Annual Sales: Undisclosed

Total Units: 22

Franchise units: 4

The chicken at PDQ is served in a three-, four-, or five-piece Fresh Tenders Meal; in a two-piece Kids Meal; and in sandwiches and salads, and always starts fresh and is hand breaded. In addition to crispy fried tenders, guests can choose grilled chicken and grilled and crispy turkey breast for sandwiches and salads.

“We’re not just a fried tenders place,” Reader says. “We are very proud of our salads and sandwiches, too. Our tenders get talked about because kids enjoy them, but PDQ is a restaurant where anyone can find something they like.”

Those other items range from a Classic Caesar Salad to the Grilled Turkey Sandwich described on the menu as “Hand-held Thanksgiving.” It is served on an egg bun with traditional spices, seasoned mayo, lettuce, and cranberry.

PDQ’s freshness philosophy extends to its sides, like the french fries that are cut in each store from fresh, whole potatoes. Reader says the quality of PDQ fries starts with the brand’s farmer suppliers, who store potatoes in a climate-controlled facility and ship them out the same way.

“We hand cut the fries, bake them, and then cool them for four hours before we fry them,” Reader says. “This makes them healthier because we only fry them once. They are a bit lower in calories, and this process helps the fries stay crisper longer. It’s almost a two-day process, but we feel it’s optimal for flavor and taste.”

Other sides on the menu include Fresh Apple Slices with Toffee Dip and Fresh Blueberry Coleslaw.

“Bob [Basham] and I want to be chefs ourselves,” Reader says. “We had fresh blueberries, so we tried them in coleslaws and it was really good. The blueberries give it a nice flavor profile that mixes well with the other items on the menu.”

Another specialty of the house is the Hand Spun Shakes, available in seven everyday flavors—including chocolate, strawberry, malt, and chocolate peanut butter—plus a seasonal flavor, like the recent Salted Caramel option.

“Employees can nominate a seasonal shake flavor,” Reader says. “It’s a fun way for employees to get involved.”

He says the growth plan for the PDQ concept is similar to the recipe for its shakes: Make one at time and do it right. There are PDQ locations in Florida, Texas, North Carolina, South Carolina, and Alabama. Reader says there are plans to expand into South Texas and Southern Georgia.

“We’ll fill those markets out slowly and see how they do,” he says. He estimates that by mid-2015 there will be a total of 40 PDQ locations.
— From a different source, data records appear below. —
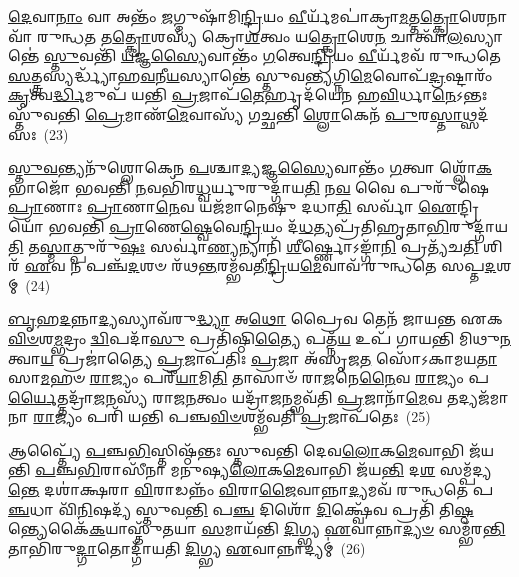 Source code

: {%
{\anuvakamend[{𑌨𑌾𑌦𑌿᳴𑌷𑍍𑌟\-\ul{𑌙𑍍𑌕𑍁}\-𑌰𑍍𑌵𑌨𑍍𑌤𑌿᳴ 𑌦𑍍𑌵𑌾\-\ul{𑌦}\-𑌶\-\ul{𑌭𑌿}\-𑌰𑌿𑌤𑌿᳴ 𑌵𑌿𑍞\-\ul{𑌶}\-𑌤𑌿𑌶𑍍𑌚᳴}]}%

\-\ul{𑌦𑍇}\-𑌵𑌾\-\ul{𑌨𑌾𑌂} 𑌵𑌾 𑌅𑌨𑍍𑌤𑌂᳴ \ul{𑌜}\-𑌗𑍍𑌮𑍁𑌷𑌾᳴𑌮𑌿\-\ul{𑌨𑍍𑌦𑍍𑌰𑌿}\-𑌯𑌂 \ul{𑌵𑍀}\-𑌰𑍍𑌯᳴𑌮𑌪𑌾॑𑌕𑍍𑌰𑌾\-\ul{𑌮}\-𑌤𑍍𑌤\-\ul{𑌤𑍍𑌕𑍍𑌰𑍋}\-𑌶𑍇𑌨𑌾𑌵𑌾᳴ 𑌰𑍁𑌨𑍍𑌧\-\ul{𑌤} 𑌤\-\ul{𑌤𑍍𑌕𑍍𑌰𑍋}\-𑌶𑌸𑍍𑌯᳴ 𑌕𑍍𑌰𑍋\-\ul{𑌶}\-𑌤𑍍𑌵𑌂 𑌯\-\ul{𑌤𑍍𑌕𑍍𑌰𑍋}\-𑌶𑍇\-\ul{𑌨} 𑌚𑌾𑌤𑍍𑌵𑌾᳴\-\ul{𑌲}\-𑌸𑍍𑌯𑌾𑌨𑍍𑌤𑍇॑ \ul{𑌸𑍍𑌤𑍁}\-𑌵𑌨𑍍𑌤𑌿᳴ \ul{𑌯}\-𑌜𑍍𑌞\-\ul{𑌸𑍍𑌯𑍈}\-𑌵𑌾𑌨𑍍𑌤𑌂᳴ \ul{𑌗}\-𑌤𑍍𑌵𑍇\-\ul{𑌨𑍍𑌦𑍍𑌰𑌿}\-𑌯𑌂 \ul{𑌵𑍀}\-𑌰𑍍𑌯᳴𑌮𑌵᳴ 𑌰𑍁𑌨𑍍𑌧𑌤𑍇 \ul{𑌸}\-𑌤𑍍𑌤𑍍𑌰𑌸𑍍𑌯𑌰𑍍𑌦𑍍𑌧𑍍𑌯𑌾᳴𑌹\-\ul{𑌵}\-𑌨𑍀\-\ul{𑌯}\-𑌸𑍍𑌯𑌾𑌨𑍍𑌤𑍇॑ 𑌸𑍍𑌤𑍁𑌵\-\ul{𑌨𑍍𑌤𑍍𑌯}\-𑌗𑍍𑌨𑌿\-\ul{𑌮𑍇}\-𑌵𑍋𑌪᳴\-\ul{𑌦𑍍𑌰}\-𑌷𑍍𑌟𑌾𑌰𑌂᳴ \ul{𑌕𑍃}\-𑌤𑍍𑌵\-\ul{𑌰𑍍𑌦𑍍𑌧𑌿}\-𑌮𑍁𑌪᳴ 𑌯𑌨𑍍𑌤𑌿 \ul{𑌪𑍍𑌰}\-𑌜𑌾𑌪᳴\-\ul{𑌤𑍇}\-𑌰𑍍\mbox{}𑌹𑍃𑌦᳴𑌯𑍇𑌨 𑌹\-\ul{𑌵𑌿}\-𑌰𑍍𑌧𑌾\-\ul{𑌨𑍇}\-\-𑌽𑌨𑍍𑌤𑌃 𑌸𑍍𑌤𑍁᳴𑌵𑌨𑍍𑌤𑌿 \ul{𑌪𑍍𑌰𑍇}\-𑌮𑌾𑌣᳴\-\ul{𑌮𑍇}\-𑌵𑌾𑌸𑍍𑌯᳴ 𑌗𑌚𑍍𑌛𑌨𑍍𑌤𑌿 \ul{𑌶𑍍𑌲𑍋}\-𑌕𑍇𑌨᳴ \ul{𑌪𑍁}\-𑌰\-\ul{𑌸𑍍𑌤𑌾}\-𑌥𑍍𑌸𑌦᳴𑌸𑌃~(23)

\-\ul{𑌸𑍍𑌤𑍁}\-\-\ul{𑌵}\-𑌨𑍍𑌤𑍍𑌯𑌨𑍁᳴𑌶𑍍𑌲𑍋𑌕𑍇𑌨 \ul{𑌪}\-𑌶𑍍𑌚𑌾\-\ul{𑌦𑍍𑌯}\-𑌜𑍍𑌞\-\ul{𑌸𑍍𑌯𑍈}\-𑌵𑌾𑌨𑍍𑌤𑌂᳴ \ul{𑌗}\-𑌤𑍍𑌵𑌾 𑌶𑍍𑌲𑍋᳴\-\ul{𑌕}\-𑌭𑌾𑌜𑍋᳴ 𑌭𑌵𑌨𑍍𑌤𑌿 \ul{𑌨}\-𑌵𑌭𑌿᳴𑌰\-\ul{𑌧𑍍𑌵}\-𑌰𑍍𑌯𑍁𑌰𑍁𑌦𑍍𑌗𑌾᳴𑌯\-\ul{𑌤𑌿} 𑌨\-\ul{𑌵} 𑌵𑍈 𑌪𑍁𑌰𑍁᳴𑌷𑍇 \ul{𑌪𑍍𑌰𑌾}\-𑌣𑌾𑌃 \ul{𑌪𑍍𑌰𑌾}\-𑌣𑌾\-\ul{𑌨𑍇}\-𑌵 𑌯𑌜᳴𑌮𑌾𑌨𑍇𑌷𑍁 𑌦𑌧𑌾\-\ul{𑌤𑌿} 𑌸𑌰𑍍𑌵𑌾᳴ \ul{𑌐}\-𑌨𑍍𑌦𑍍𑌰𑌿𑌯𑍋᳴ 𑌭𑌵𑌨𑍍𑌤𑌿 \ul{𑌪𑍍𑌰𑌾}\-𑌣𑍇\-\ul{𑌷𑍍𑌵𑍇}\-𑌵𑍇\-\ul{𑌨𑍍𑌦𑍍𑌰𑌿}\-𑌯𑌂 𑌦᳴\-\ul{𑌧}\-𑌤𑍍𑌯𑌪𑍍𑌰᳴𑌤𑌿𑌹𑍃𑌤𑌾\-\ul{𑌭𑌿}\-𑌰𑍁𑌦𑍍𑌗𑌾᳴𑌯\-\ul{𑌤𑌿} 𑌤\-\ul{𑌸𑍍𑌮𑌾}\-𑌤𑍍𑌪𑍁𑌰𑍁᳴\-\ul{𑌷𑌃} 𑌸𑌰𑍍𑌵𑌾॑\-\ul{𑌣𑍍𑌯}\-𑌨𑍍𑌯𑌾𑌨𑌿᳴ \ul{𑌶𑍀}\-𑌰𑍍𑌷𑍍𑌣𑍋\-𑌽𑌙𑍍𑌗𑌾᳴\-\ul{𑌨𑌿} 𑌪𑍍𑌰𑌤𑍍𑌯᳴𑌚\-\ul{𑌤𑌿} 𑌶𑌿𑌰᳴ \ul{𑌏}\-𑌵 𑌨 𑌪𑌞𑍍𑌚᳴\-\ul{𑌦}\-𑌶𑍞 𑌰᳴𑌥\-\ul{𑌨𑍍𑌤}\-𑌰𑌮𑍍𑌭᳴𑌵𑌤𑍀\-\ul{𑌨𑍍𑌦𑍍𑌰𑌿}\-𑌯\-\ul{𑌮𑍇}\-𑌵𑌾𑌵᳴ 𑌰𑍁𑌨𑍍𑌧𑌤𑍇 𑌸𑌪𑍍𑌤\-\ul{𑌦}\-𑌶𑌮𑍍~(24)

\-\ul{𑌬𑍃}\-𑌹\-\ul{𑌦}\-𑌨𑍍𑌨𑌾\-\ul{𑌦𑍍𑌯}\-𑌸𑍍𑌯𑌾𑌵᳴𑌰𑍁\-\ul{𑌦𑍍𑌧𑍍𑌯𑌾} 𑌅\-\ul{𑌥𑍋} 𑌪𑍍𑌰𑍈𑌵 𑌤𑍇𑌨᳴ 𑌜𑌾𑌯𑌨𑍍𑌤 𑌏𑌕\-\ul{𑌵𑌿}\-\-\ul{𑍞}\-𑌶\-\ul{𑌮𑍍𑌭}\-𑌦𑍍𑌰𑌂 \ul{𑌦𑍍𑌵𑌿}\-𑌪𑌦𑌾᳴\-\ul{𑌸𑍁} 𑌪𑍍𑌰𑌤𑌿᳴𑌷𑍍𑌠𑌿\-\ul{𑌤𑍍𑌯𑍈} 𑌪𑌤𑍍𑌨᳴\-\ul{𑌯} 𑌉𑌪᳴ 𑌗𑌾𑌯𑌨𑍍𑌤𑌿 𑌮𑌿𑌥𑍁\-\ul{𑌨}\-𑌤𑍍𑌵𑌾\-\ul{𑌯} 𑌪𑍍𑌰𑌜𑌾॑𑌤𑍍𑌯𑍈 \ul{𑌪𑍍𑌰}\-𑌜𑌾𑌪᳴𑌤𑌿𑌃 \ul{𑌪𑍍𑌰}\-𑌜𑌾 𑌅᳴𑌸𑍃𑌜\-\ul{𑌤} 𑌸𑍋᳴\-𑌽𑌕𑌾𑌮𑌯\-\ul{𑌤𑌾}\-𑌸𑌾\-\ul{𑌮}\-𑌹𑍞 \ul{𑌰𑌾}\-𑌜𑍍𑌯𑌂 𑌪𑌰𑍀᳴\-\ul{𑌯𑌾}\-𑌮𑌿\-\ul{𑌤𑌿} 𑌤𑌾𑌸𑌾𑍞᳴ 𑌰𑌾\-\ul{𑌜}\-𑌨𑍇\-\ul{𑌨𑍈}\-𑌵 \ul{𑌰𑌾}\-𑌜𑍍𑌯𑌂 𑌪\-\ul{𑌰𑍍𑌯𑍈}\-𑌤𑍍𑌤𑌦𑍍𑌰𑌾᳴\-\ul{𑌜}\-𑌨𑌸𑍍𑌯᳴ 𑌰𑌾𑌜\-\ul{𑌨}\-𑌤𑍍𑌵𑌂 𑌯𑌦𑍍𑌰𑌾᳴\-\ul{𑌜}\-𑌨𑌮𑍍𑌭𑌵᳴𑌤𑌿 \ul{𑌪𑍍𑌰}\-𑌜𑌾𑌨𑌾᳴\-\ul{𑌮𑍇}\-𑌵 𑌤𑌦𑍍𑌯𑌜᳴𑌮𑌾𑌨𑌾 \ul{𑌰𑌾}\-𑌜𑍍𑌯𑌂 𑌪𑌰𑌿᳴ 𑌯𑌨𑍍𑌤𑌿 𑌪𑌞𑍍𑌚\-\ul{𑌵𑌿}\-\-\ul{𑍞}\-𑌶𑌮𑍍𑌭᳴𑌵𑌤𑌿 \ul{𑌪𑍍𑌰}\-𑌜𑌾𑌪᳴𑌤𑍇𑌃~(25)

𑌆𑌪𑍍𑌤𑍍𑌯𑍈᳴ \ul{𑌪}\-𑌞𑍍𑌚\-\ul{𑌭𑌿}\-𑌸𑍍𑌤𑌿𑌷𑍍𑌠᳴𑌨𑍍𑌤𑌃 𑌸𑍍𑌤𑍁𑌵𑌨𑍍𑌤𑌿 𑌦𑍇𑌵\-\ul{𑌲𑍋}\-𑌕\-\ul{𑌮𑍇}\-𑌵𑌾𑌭𑌿 𑌜᳴𑌯𑌨𑍍𑌤𑌿 \ul{𑌪}\-𑌞𑍍𑌚\-\ul{𑌭𑌿}\-𑌰𑌾𑌸𑍀᳴𑌨𑌾 𑌮𑌨𑍁𑌷𑍍𑌯\-\ul{𑌲𑍋}\-𑌕\-\ul{𑌮𑍇}\-𑌵𑌾𑌭𑌿 𑌜᳴𑌯\-\ul{𑌨𑍍𑌤𑌿} 𑌦\-\ul{𑌶} 𑌸𑌮𑍍𑌪᳴𑌦𑍍𑌯\-\ul{𑌨𑍍𑌤𑍇} 𑌦𑌶𑌾॑𑌕𑍍𑌷𑌰𑌾 \ul{𑌵𑌿}\-𑌰𑌾𑌡𑌨𑍍𑌨𑌂᳴ \ul{𑌵𑌿}\-𑌰𑌾\-\ul{𑌜𑍈}\-𑌵𑌾𑌨𑍍𑌨𑌾\-\ul{𑌦𑍍𑌯}\-𑌮𑌵᳴ 𑌰𑍁𑌨𑍍𑌧𑌤𑍇 𑌪\-\ul{𑌞𑍍𑌚}\-𑌧𑌾 𑌵𑌿᳴\-\ul{𑌨𑌿}\-𑌷𑌦𑍍𑌯᳴ 𑌸𑍍𑌤𑍁𑌵\-\ul{𑌨𑍍𑌤𑌿} 𑌪\-\ul{𑌞𑍍𑌚} 𑌦𑌿𑌶𑍋᳴ \ul{𑌦𑌿}\-𑌕𑍍𑌷𑍍𑌵𑍇᳴𑌵 𑌪𑍍𑌰𑌤𑌿᳴ 𑌤𑌿\-\ul{𑌷𑍍𑌠}\-𑌨𑍍𑌤𑍍𑌯𑍇𑌕𑍈᳴\-\ul{𑌕}\-𑌯𑌾𑌸𑍍𑌤𑍁᳴𑌤𑌯𑌾 \ul{𑌸}\-𑌮𑌾𑌯᳴𑌨𑍍𑌤𑌿 \ul{𑌦𑌿}\-𑌗𑍍𑌭𑍍𑌯 \ul{𑌏}\-𑌵𑌾𑌨𑍍𑌨𑌾\-\ul{𑌦𑍍𑌯}\-\-\ul{𑍞} 𑌸𑌮𑍍𑌭᳴𑌰\-\ul{𑌨𑍍𑌤𑌿} 𑌤𑌾𑌭𑌿᳴𑌰𑍁\-\ul{𑌦𑍍𑌗𑌾}\-𑌤𑍋𑌦𑍍𑌗𑌾᳴𑌯𑌤𑌿 \ul{𑌦𑌿}\-𑌗𑍍𑌭𑍍𑌯 \ul{𑌏}\-𑌵𑌾𑌨𑍍𑌨𑌾𑌦𑍍𑌯𑌮𑍍॑~(26)

}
Many individual locations offer a mix of table, counter, booth, and outdoor seating, and each location is built at about 4,000 square feet. “All of our sites are free standing, ” Reader says. “We look for areas that have both day and nighttime population. Our appeal isn’t age specific, but we do well with families and look to be in areas with a lot of families.” The drive thru, meanwhile, makes up about 40 percent of the chain’s total sales.

Reader says that when he and Basham came up with the PDQ concept, their goal was something that would appeal to parents, grandparents, and children. In addition to the fresh menu items and affordable $7 average per-person ticket, features that appeal to families include the Coca-Cola Freestyle drink machines, the variety of seating options, and the sinks, he says.

“We have foot-controlled hand-washing stations out in every dining room,” he says. “Parents of young kids love it. People can wash their hands without having to go into the bathroom. It also sends a message of cleanliness, like the open kitchen.”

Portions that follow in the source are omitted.